[Collected data]

= Beginning of Section =

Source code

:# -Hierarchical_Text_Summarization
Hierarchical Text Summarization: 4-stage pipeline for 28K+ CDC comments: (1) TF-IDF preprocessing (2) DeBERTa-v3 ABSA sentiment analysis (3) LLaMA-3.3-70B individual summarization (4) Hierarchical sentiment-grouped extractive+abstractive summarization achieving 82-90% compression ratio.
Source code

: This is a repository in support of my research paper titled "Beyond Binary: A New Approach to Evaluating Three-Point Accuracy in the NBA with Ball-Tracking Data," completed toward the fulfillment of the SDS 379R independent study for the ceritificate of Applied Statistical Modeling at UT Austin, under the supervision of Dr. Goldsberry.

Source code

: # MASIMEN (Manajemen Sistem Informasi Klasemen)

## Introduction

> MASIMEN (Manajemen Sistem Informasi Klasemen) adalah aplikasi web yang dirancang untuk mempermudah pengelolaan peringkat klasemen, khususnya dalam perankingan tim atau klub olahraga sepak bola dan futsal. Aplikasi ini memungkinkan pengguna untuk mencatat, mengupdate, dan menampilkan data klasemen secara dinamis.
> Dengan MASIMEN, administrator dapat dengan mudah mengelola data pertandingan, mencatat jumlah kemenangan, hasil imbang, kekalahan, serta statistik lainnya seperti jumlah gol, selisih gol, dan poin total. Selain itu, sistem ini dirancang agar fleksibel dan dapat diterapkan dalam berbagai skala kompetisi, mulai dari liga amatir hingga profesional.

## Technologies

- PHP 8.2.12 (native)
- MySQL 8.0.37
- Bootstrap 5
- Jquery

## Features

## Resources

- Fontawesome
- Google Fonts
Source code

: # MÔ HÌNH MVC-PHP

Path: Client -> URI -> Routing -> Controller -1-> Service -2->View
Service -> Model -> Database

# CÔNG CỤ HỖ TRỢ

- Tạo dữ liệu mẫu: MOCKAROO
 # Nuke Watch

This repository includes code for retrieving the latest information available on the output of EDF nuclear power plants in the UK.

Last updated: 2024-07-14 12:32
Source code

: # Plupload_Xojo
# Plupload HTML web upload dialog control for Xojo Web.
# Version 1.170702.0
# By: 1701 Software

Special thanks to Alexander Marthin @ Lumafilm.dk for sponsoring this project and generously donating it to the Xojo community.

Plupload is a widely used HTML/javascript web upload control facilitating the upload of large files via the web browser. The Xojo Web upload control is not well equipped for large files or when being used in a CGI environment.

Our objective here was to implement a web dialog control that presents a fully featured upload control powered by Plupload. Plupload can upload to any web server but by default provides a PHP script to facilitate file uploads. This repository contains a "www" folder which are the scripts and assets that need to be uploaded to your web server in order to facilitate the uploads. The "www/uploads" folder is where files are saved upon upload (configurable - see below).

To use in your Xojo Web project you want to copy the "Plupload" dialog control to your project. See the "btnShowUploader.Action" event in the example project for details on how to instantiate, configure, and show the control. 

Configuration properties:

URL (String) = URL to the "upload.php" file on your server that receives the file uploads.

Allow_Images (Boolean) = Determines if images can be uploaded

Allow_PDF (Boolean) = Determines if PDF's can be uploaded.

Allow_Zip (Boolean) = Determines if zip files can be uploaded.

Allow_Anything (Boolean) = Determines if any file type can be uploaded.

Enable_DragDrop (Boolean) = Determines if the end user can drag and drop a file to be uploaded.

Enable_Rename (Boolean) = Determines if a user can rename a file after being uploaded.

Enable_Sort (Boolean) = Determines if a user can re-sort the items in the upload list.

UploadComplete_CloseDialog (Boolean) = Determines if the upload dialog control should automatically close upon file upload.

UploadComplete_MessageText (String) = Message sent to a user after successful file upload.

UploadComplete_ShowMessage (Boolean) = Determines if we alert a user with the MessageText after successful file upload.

= End of Section =
= Beginning of Section =

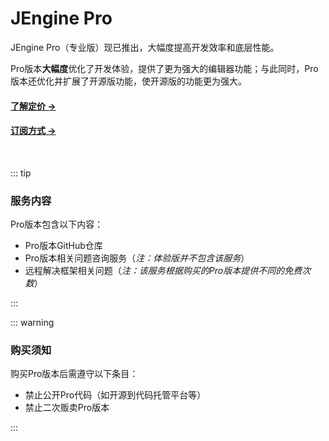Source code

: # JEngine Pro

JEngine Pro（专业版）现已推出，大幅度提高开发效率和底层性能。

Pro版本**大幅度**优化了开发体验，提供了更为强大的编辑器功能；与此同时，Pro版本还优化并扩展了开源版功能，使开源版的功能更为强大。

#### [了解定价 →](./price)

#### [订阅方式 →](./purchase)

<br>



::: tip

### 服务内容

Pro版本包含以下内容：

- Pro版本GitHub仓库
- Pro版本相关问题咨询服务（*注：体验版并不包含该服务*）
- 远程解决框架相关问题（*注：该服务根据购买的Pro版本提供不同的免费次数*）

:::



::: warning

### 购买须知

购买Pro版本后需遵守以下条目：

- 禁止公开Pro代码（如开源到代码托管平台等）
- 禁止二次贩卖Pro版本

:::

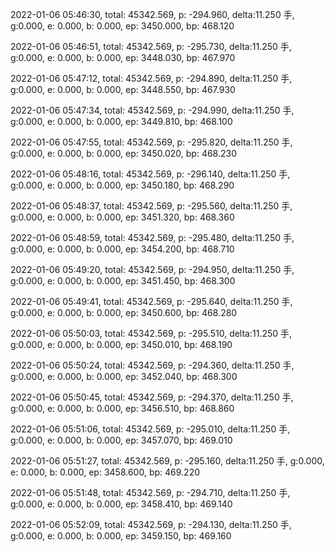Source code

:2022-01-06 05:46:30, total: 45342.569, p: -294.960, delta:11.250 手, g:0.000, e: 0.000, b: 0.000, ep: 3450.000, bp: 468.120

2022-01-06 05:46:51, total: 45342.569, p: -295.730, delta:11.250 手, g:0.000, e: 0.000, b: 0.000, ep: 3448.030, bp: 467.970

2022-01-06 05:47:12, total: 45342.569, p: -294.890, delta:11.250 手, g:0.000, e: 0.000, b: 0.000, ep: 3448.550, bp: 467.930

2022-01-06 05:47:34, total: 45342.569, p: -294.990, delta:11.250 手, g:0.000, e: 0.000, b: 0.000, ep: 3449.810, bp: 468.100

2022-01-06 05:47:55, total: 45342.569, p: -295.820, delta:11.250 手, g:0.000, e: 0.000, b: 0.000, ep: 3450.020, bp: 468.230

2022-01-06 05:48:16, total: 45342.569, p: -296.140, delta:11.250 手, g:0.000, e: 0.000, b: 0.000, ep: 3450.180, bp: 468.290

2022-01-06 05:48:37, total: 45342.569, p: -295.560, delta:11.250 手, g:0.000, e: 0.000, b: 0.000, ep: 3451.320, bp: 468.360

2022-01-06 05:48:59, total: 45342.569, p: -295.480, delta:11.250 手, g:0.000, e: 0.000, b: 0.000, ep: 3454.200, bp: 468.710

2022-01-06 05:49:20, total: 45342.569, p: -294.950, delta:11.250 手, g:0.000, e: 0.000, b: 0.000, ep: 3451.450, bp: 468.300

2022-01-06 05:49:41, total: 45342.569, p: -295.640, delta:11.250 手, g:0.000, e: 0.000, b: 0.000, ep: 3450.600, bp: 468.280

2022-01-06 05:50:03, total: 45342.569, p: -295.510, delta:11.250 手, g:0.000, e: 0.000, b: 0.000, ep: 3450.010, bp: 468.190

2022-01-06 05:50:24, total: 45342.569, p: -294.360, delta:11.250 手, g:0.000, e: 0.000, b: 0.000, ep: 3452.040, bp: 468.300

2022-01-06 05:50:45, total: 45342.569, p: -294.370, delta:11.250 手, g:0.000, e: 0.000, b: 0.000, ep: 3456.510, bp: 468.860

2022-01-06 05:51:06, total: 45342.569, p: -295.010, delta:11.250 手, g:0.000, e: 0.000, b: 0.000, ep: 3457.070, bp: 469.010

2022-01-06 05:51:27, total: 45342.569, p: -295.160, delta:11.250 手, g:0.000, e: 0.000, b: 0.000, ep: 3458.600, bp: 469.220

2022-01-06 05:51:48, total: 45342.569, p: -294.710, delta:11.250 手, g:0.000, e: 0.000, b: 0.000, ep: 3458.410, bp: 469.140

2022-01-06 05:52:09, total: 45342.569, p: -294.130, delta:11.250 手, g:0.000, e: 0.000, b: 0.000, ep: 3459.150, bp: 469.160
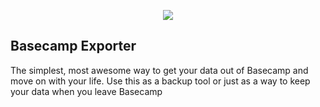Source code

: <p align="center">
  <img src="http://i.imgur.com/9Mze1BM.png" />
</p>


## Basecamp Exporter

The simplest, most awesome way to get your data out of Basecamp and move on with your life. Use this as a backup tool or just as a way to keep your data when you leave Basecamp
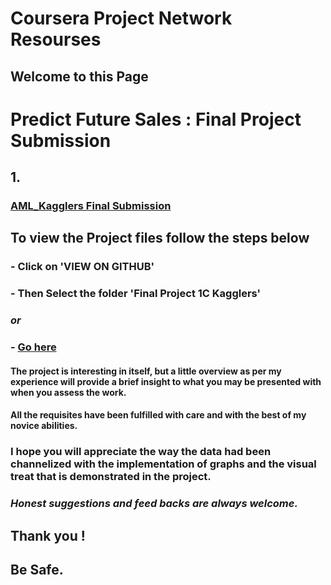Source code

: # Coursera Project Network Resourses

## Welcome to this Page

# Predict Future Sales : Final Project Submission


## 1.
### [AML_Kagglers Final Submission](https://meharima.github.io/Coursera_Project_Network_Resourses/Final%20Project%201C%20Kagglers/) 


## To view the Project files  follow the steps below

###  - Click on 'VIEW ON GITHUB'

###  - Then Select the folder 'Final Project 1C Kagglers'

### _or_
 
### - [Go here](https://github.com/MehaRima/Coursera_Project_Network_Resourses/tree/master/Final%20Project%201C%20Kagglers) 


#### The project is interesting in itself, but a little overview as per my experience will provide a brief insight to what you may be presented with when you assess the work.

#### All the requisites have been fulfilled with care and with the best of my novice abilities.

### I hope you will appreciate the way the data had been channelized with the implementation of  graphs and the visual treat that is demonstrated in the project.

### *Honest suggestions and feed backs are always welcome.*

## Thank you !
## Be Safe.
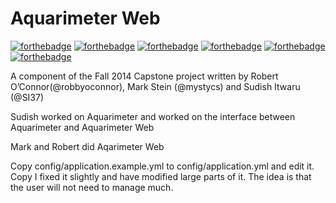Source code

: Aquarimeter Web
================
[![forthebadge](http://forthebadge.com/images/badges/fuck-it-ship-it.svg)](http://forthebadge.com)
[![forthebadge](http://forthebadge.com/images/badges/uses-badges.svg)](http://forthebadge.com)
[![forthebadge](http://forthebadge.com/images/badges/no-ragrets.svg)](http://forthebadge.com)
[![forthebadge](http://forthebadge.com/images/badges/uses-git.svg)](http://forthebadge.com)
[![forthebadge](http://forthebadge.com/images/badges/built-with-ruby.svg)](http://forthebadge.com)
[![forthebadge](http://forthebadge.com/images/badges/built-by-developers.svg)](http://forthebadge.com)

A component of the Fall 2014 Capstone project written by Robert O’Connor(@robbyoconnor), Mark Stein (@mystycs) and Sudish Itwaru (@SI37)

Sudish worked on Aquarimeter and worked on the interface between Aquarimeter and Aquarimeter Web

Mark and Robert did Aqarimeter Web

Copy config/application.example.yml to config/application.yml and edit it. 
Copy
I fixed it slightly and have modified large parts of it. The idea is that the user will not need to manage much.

= End of Section =

◆ DESCRIPTION OF THE TASK
Within the data above, the span starting at the line containing "UploadComplete_CloseDialog (Boolean) = Determines" and ending at the line containing "UploadComplete_ShowMessage (Boolean) = Determines" is to be retyped exactly, with no other lines.

◆ YOUR SOLUTION
UploadComplete_CloseDialog (Boolean) = Determines if the upload dialog control should automatically close upon file upload.

UploadComplete_MessageText (String) = Message sent to a user after successful file upload.

UploadComplete_ShowMessage (Boolean) = Determines if we alert a user with the MessageText after successful file upload.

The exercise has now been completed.